Does “One Microsoft” include Nokia, Xbox apps?

Last Friday, Microsoft and Nokia made it official, and now the Nokia devices and services businesses (apart from HERE Maps and location services) are now part of Microsoft. This morning, in a live blog session on the Nokia Conversations blog (which is also now part of Microsoft, according to one of the answers in the session), Former Nokia CEO and new Executive Vice President of the Microsoft Devices group, Stephen Elop, answered questions about everything from naming (they’re looking for a new, nice and short, name for the “go forward smartphone brand”), to Nokia X (plans are to continue with the Android powered Nokia device), to the decision to go with Windows Phone over Android (Nokia was concerned about “a collision course” with Samsung). As part of the QnA, Elop and a questioner touched on the future of Nokia’s apps for the likes of Nokia Music and Nokia Camera:

Comment From Teemu Pikkarainen What is going to happen to Nokia Mixradio, Nokia TV, Nokia Camera apps and other Nokia apps in Lumia phones. Are they gonna disappear. Which one, Nokia or Microsoft, is going to continue developing and updating them?

Stephen Elop: We have been building a lot of app’s that have been specific to Lumia, but now those people and efforts will transfer to MSFT. We believe that these types of capabilities are critical to differentiation, so you will see these themes continue.

As we’ve been hammering home recently, Microsoft’s track record in assimilating these types of product groups into the core of what’s happening in Redmond has been less than stellar. But Microsoft’s ability to produce a new hybrid service built on both, say, Xbox Music and Nokia MixRadio will be critical in not only moving the merger forward, but in creating a faster moving, more innovative, services focused operation that can produce best in class apps.

To call Xbox Music anything close to being “best in class” at this point is laughable, in short, it’s a bit of a mess. Writing recently over at enConnected, our friend and Xbox MVP Marques Lyons sums up the problems with both Xbox One and Xbox Music:

I’ve been fascinated by the messaging around Xbox Music, and, in kicking around thoughts in my head the last couple of days, realized that both this music service and Xbox One, in general, suffer from the same problem. You see, both offerings want to be seen as the be-all, end-all for everything you need in entertainment. Xbox One wants to be your all-inclusive entertainment console and Xbox Music wants to be your one-stop-shop for everything music related.
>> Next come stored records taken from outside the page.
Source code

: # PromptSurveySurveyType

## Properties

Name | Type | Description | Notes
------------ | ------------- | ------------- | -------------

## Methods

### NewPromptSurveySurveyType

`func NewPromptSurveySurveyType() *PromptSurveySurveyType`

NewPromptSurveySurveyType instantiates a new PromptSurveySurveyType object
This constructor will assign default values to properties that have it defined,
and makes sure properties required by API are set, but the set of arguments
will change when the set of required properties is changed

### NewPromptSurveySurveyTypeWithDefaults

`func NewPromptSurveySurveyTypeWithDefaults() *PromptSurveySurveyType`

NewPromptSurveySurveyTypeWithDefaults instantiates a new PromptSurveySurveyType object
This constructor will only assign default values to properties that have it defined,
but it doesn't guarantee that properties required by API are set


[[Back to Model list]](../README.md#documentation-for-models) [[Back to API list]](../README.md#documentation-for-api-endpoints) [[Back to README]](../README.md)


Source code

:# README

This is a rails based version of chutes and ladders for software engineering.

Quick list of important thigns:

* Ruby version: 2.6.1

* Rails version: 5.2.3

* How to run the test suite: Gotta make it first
Likewise with Xbox Music, they need that thing that ropes people in. For Zune, and everything people said about it, they made their core feature be community. That you could come to Zune to discuss music with like minded people, hear what others are playing, share playlists and be very social with what is really a social medium to begin with. Now, there doesn’t seem to be that one *thing*.

Maybe it’ll be the way Xbox Music works with OneDrive, or maybe it’ll be how Xbox Music works great no matter the platform. Or maybe it’ll just be as simple as how they let you play and interact with your music collection. Whatever it is, that needs to happen soon.

Come for the music, stay for everything else.

Nokia MixRadio potentially brings not only new blood but new functionality to the table, especially with a more far reaching set of licensing agreements that could bring Xbox Music to more regions around the world. That non US-centric focus may hurt a bit, too, however, as most of the MixRadio team is based in Finland, and from what we’re hearing, will continue to be. Perhaps the teams will make use of the newly announced free Group Video feature and Skype their way to a newer, better music service, and hopefully sooner rather than later.

We’re hopeful that the four months that Microsoft and Nokia lost tied up in the red tape of regulatory approval wasn’t wasted, and the folks at Xbox Music and Nokia MixRadio, along with the other apps, have been thinking and acting on how to create a better set of apps. We’re also hopeful, even as Steve Ballmer and Stephen Elop have made fun of the old style long winded naming conventions, that a new name for “Microsoft Mobility” phones won’t drag the innovation down, as it seems to have done with the SkyDrive/OneDrive fiasco. We’ll know in a few months (hopefully less) if our hopes are realized.